In the records below, the line with "Because Ballin is Life" opens the range and the line with "[Ballin Site](http://www.currentinculture.com)" closes it; print that range exactly and nothing else.

Stored data
::::::::
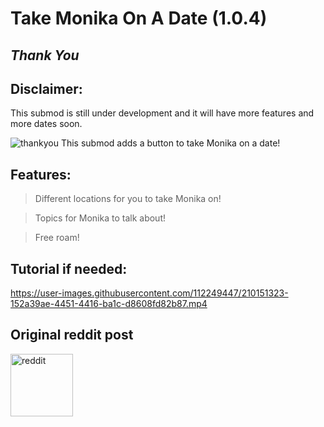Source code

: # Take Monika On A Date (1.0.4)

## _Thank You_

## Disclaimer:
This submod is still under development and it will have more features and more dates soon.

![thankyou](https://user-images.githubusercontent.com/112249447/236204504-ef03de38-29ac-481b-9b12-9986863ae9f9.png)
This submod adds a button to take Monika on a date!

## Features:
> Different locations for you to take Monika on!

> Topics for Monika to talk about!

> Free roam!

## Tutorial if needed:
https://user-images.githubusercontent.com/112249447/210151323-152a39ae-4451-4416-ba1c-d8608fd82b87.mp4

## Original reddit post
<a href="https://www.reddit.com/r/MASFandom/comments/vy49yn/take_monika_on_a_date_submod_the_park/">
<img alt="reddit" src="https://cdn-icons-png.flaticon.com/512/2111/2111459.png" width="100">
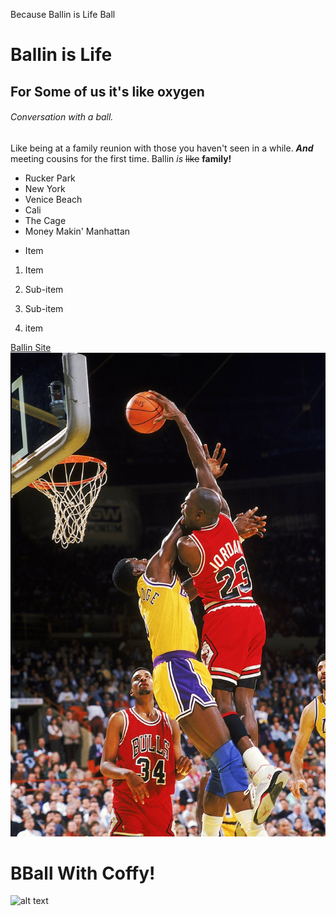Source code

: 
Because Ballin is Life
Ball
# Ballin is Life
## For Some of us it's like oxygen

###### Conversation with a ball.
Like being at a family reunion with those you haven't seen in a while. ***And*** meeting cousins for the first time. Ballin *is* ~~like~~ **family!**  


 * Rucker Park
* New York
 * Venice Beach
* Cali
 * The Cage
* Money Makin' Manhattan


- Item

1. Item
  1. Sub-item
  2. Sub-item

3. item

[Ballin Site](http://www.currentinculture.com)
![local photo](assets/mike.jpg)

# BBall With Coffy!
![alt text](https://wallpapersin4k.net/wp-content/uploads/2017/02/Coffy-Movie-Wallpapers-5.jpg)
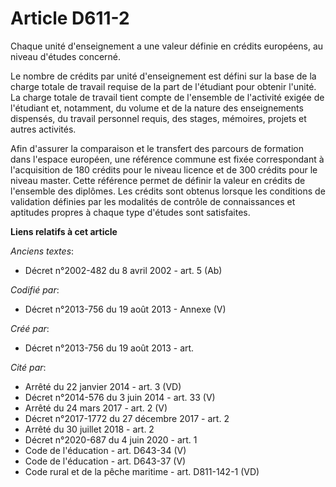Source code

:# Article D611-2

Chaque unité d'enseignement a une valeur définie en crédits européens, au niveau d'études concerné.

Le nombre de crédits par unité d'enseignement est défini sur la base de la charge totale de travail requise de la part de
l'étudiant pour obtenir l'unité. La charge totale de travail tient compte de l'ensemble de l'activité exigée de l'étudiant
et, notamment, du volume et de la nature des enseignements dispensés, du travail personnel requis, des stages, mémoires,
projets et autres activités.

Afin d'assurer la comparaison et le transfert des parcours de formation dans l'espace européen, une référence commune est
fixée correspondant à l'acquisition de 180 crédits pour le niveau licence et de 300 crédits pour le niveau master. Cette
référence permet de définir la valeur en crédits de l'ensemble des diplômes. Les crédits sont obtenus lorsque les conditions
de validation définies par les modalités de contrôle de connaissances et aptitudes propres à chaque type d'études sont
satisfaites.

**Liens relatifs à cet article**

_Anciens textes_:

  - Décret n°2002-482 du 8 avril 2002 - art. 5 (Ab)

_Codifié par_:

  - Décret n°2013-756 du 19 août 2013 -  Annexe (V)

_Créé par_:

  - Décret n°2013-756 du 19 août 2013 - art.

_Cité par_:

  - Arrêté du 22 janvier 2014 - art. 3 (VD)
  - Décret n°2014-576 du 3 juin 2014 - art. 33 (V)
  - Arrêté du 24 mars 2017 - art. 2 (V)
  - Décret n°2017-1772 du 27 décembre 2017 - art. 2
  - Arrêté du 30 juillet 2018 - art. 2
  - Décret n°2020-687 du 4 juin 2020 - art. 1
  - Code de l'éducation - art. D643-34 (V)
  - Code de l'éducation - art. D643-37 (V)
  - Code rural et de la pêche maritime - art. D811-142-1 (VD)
::::::::
Answer
Because Ballin is Life
Ball
# Ballin is Life
## For Some of us it's like oxygen

###### Conversation with a ball.
Like being at a family reunion with those you haven't seen in a while. ***And*** meeting cousins for the first time. Ballin *is* ~~like~~ **family!**  


 * Rucker Park
* New York
 * Venice Beach
* Cali
 * The Cage
* Money Makin' Manhattan


- Item

1. Item
  1. Sub-item
  2. Sub-item

3. item

[Ballin Site](http://www.currentinculture.com)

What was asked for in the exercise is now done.